229 Given that the duration of the Nanda reign is clearly said to be a hundred years in all versions of the Purāṇic list, the claim that there were a mere two generations of them seems a bit absurd. It would be more plausible to assume multiple (though probably fewer than nine) generations, in the course of which eight descendants of Mahāpadma occupied the throne one after the other. However, 88 of those 100 years are assigned to Mahāpadma, so if the numbers are to be accepted at face value, then this must be his total lifetime, not the period of his reign. The consequence of this would then be that the eight sons rule for a total of 12 years, which is how PARGITER (1918:69) interprets the text. An alternative possibility is that the 100 years are for the sons alone, and the relevant passage (found with minor variation in the Matsya, Vāyu and Brahmāṇḍa Purāṇas, as reconstructed by PARGITER 1918:25–26: sukalpādi sutā hy aṣṭau samā dvādaśa te nṛpāḥ| mahāpadmasya paryāye bhaviṣyanti nṛpāḥ kramāt|) is to be understood to mean that the sons will each rule for twelve years one after the other, i.e. for a total of 96 years, which is reasonably close to 100. This would of course imply that some of these “sons” belong to subsequent generations.

230 Except for Jagaddhara, whose prologue seems closest to the Kashmiri Bṛhatkathā tradition.

231 MR 2.5(33) nandānāṃ vipule kule.

232 MR 3.27(80) in Hillebrandt’s critical text talks about nandāḥ paryāyaśūrāḥ paśava iva hatāḥ paśyato rākṣasasya.

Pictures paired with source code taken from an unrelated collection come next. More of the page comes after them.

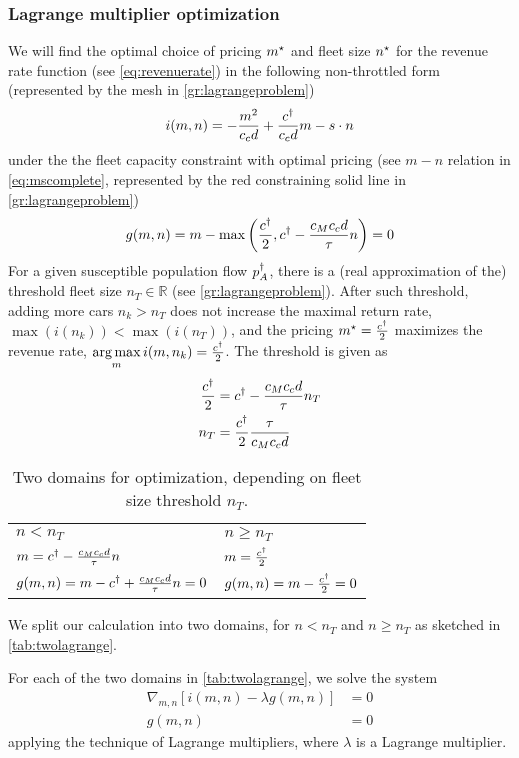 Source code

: \documentclass[a4paper]{report}
\DeclareMathOperator*{\argmax}{arg\,max}
\begin{document}
\newpage
\subsubsection{Lagrange multiplier optimization}
We will find the optimal choice of pricing $m^{\star}$ and fleet size $n^\star$ for the revenue rate function (see \autoref{eq:revenuerate}) in the following non-throttled form (represented by the mesh in \autoref{gr:lagrangeproblem})
\begin{equation}
	i(m,n)=-\frac{m^2}{c_cd}+\frac{c^{\dagger}}{c_cd}m-s\cdot n \label{eq:revenueratefree}
\end{equation}
under the the fleet capacity constraint with optimal pricing (see $m-n$ relation in \autoref{eq:mscomplete}, represented by the red constraining solid line in \autoref{gr:lagrangeproblem})
\begin{equation}
	g(m,n)=m - \max\left(\frac{c^{\dagger}}{2},c^{\dagger}-\frac{c_Mc_cd}{\tau}n\right)=0 \label{eq:lagrangeconst}
\end{equation}
For a given susceptible population flow $p_A^{\dagger}$, there is a (real approximation of the) threshold fleet size $n_T\in \mathbb{R}$ (see \autoref{gr:lagrangeproblem}). After such threshold, adding more cars $n_k>n_T$ does not increase the maximal return rate, $\max(i(n_k)) < \max(i(n_T))$, and the pricing $m^{\star}=\frac{c^{\dagger}}{2}$ maximizes the revenue rate, $\argmax\limits_{m} i(m,n_k)=\frac{\cd}{2}$. The threshold is given as
\begin{align}
	\frac{c^{\dagger}}{2}&=c^{\dagger}-\frac{c_Mc_cd}{\tau} n_T \nonumber\\
	n_T&=\frac{c^{\dagger}}{2}\frac{\tau}{c_Mc_cd} \label{eq:threshn}
\end{align}

\begin{table}[h!]
	\centering
	\begin{tabular}{p{}| p{}}
		$n < n_T$					& $n \geq n_T$ \\
		$m = c^{\dagger} - \frac{c_Mc_cd}{\tau} n$			& $m = \frac{c^{\dagger}}{2}$ \\
		$g(m,n)= m - c^{\dagger} + \frac{c_Mc_cd}{\tau} n = 0$	& $g(m,n) = m - \frac{c^{\dagger}}{2} = 0$\\ 
	\end{tabular}
	\caption{Two domains for optimization, depending on fleet size threshold $n_T$.}
	\label{tab:twolagrange}
\end{table}

We split our calculation into two domains, for $n<n_T$ and $n\geq n_T$ as sketched in \autoref{tab:twolagrange}.

For each of the two domains in \autoref{tab:twolagrange}, we solve the system
\begin{align*}
	\nabla_{m,n} \left[i(m,n)-\lambda g(m,n)\right]&=0\\
	g(m,n)&=0
\end{align*}
applying the technique of Lagrange multipliers, where $\lambda$ is a Lagrange multiplier.
\end{document}
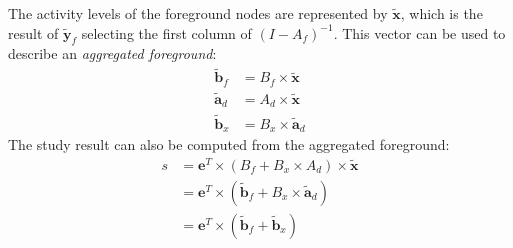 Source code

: The activity levels of the foreground nodes are represented by $\tilde{\mathbf{x}}$, which is the result of $\tilde{\mathbf{y}}_f$ selecting the first column of $(I-A_f)^{-1}$.
This vector can be used to describe an \emph{aggregated foreground}:
\begin{equation}
\begin{array}{rl}
    \tilde{\mathbf{b}}_f & = B_f \times \tilde{\mathbf{x}} \\
    \tilde{\mathbf{a}}_d & = A_d \times \tilde{\mathbf{x}} \\
    \tilde{\mathbf{b}}_x & = B_x \times \tilde{\mathbf{a}}_d
\end{array}
\label{eqn:agg}
\end{equation}
The study result can also be computed from the aggregated foreground:
\begin{equation}
\begin{array}{rl}
s & = \mathbf{e}^T \times( B_f + B_x \times A_d) \times \tilde{\mathbf{x}} \\
  & = \mathbf{e}^T \times( \tilde{\mathbf{b}}_f + B_x \times\tilde{\mathbf{a}}_d) \\
  & = \mathbf{e}^T \times( \tilde{\mathbf{b}}_f + \tilde{\mathbf{b}}_x) \\
\end{array}
\end{equation}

The reading paryāyaśūrāḥ (attested in 2 of Hillebrandt’s MSS and none of Telang’s; °sūrāḥ, probably a corruption of śūrāḥ, is found in one each of Hillebrandt’s and Telang’s MSS), “heroic by turns” is quite obscure and should probably be rejected in favour of paryāyabhūtāḥ (supported by 3 of Hillebrandt’s and all but one of Telang’s MSS). In this case the sentence may mean that the Nandas were slain one after the other, but might also mean that the Nandas, who were [kings] in turns, were slain.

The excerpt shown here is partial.